Q: THE post read “Should you correct someone with dementia?”
A: The question is a popular topic and the answer posed a question back asking; “how would YOU feel if you were constantly corrected?”
The common thought was that correcting a person with dementia would help them remember and repetition is helpful. The challenge with this response and behaviour is that the information you are correcting them with is new information to them each time you correct them. And each time you tell someone “no, don’t you remember? Remember we do it like this, I told you just a minute ago” you are increasing their anxiety level. You are reminding them that their brain is not working correctly and these cause emotions like sadness/depression and agitation if they are at a stage where they do not know their brain is failing them. The agitation is coming from the thoughts of “Why are you correcting me I do this all the time! Quit telling me what to do!” This is frustrating to the person with dementia as it would be to you if someone were doing that to you.
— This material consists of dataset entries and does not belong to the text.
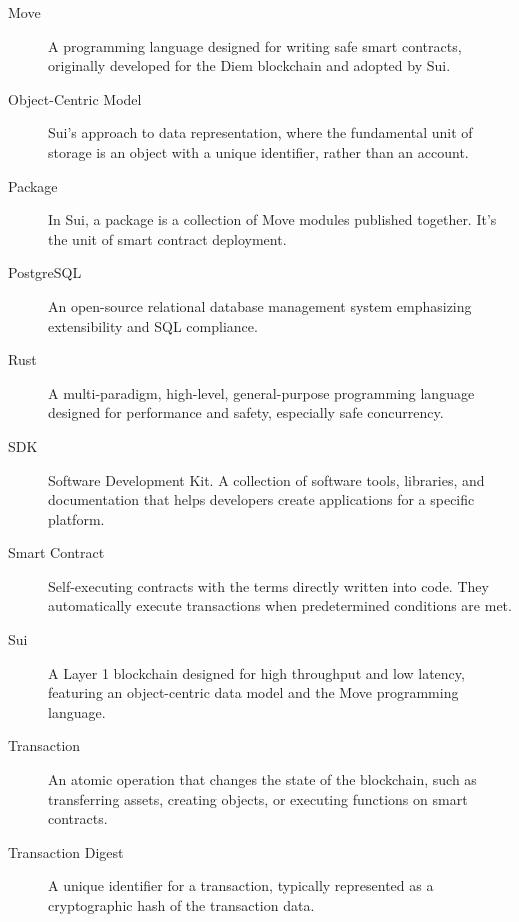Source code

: \begin{description}
    \item[Move] A programming language designed for writing safe smart contracts, originally developed for the Diem blockchain and adopted by Sui.
    
    \item[Object-Centric Model] Sui's approach to data representation, where the fundamental unit of storage is an object with a unique identifier, rather than an account.
    
    \item[Package] In Sui, a package is a collection of Move modules published together. It's the unit of smart contract deployment.
    
    \item[PostgreSQL] An open-source relational database management system emphasizing extensibility and SQL compliance.
    
    \item[Rust] A multi-paradigm, high-level, general-purpose programming language designed for performance and safety, especially safe concurrency.
    
    \item[SDK] Software Development Kit. A collection of software tools, libraries, and documentation that helps developers create applications for a specific platform.
    
    \item[Smart Contract] Self-executing contracts with the terms directly written into code. They automatically execute transactions when predetermined conditions are met.
    
    \item[Sui] A Layer 1 blockchain designed for high throughput and low latency, featuring an object-centric data model and the Move programming language.
    
    \item[Transaction] An atomic operation that changes the state of the blockchain, such as transferring assets, creating objects, or executing functions on smart contracts.
    
    \item[Transaction Digest] A unique identifier for a transaction, typically represented as a cryptographic hash of the transaction data.
\end{description}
It is proven that this type of correction is not effective with persons living with Alzheimer’s or related dementias. When someone with dementia believes something to be true, It is true in Alzheimer’s world. The best response is to go with their flow. Many people say “ok” and then in another moment, if appropriate, may show them the correct way or tell them the correct message and many times they will not even know they gave you the incorrect response a moment ago.
Q: Dear Ms. Posvar, My mum has been having trouble with falling recently. She seems not unbalanced. I bought her a walker but she does not use it. My family told me it was a waste to buy as she will not remember to use it. What can I do to reduce her falls?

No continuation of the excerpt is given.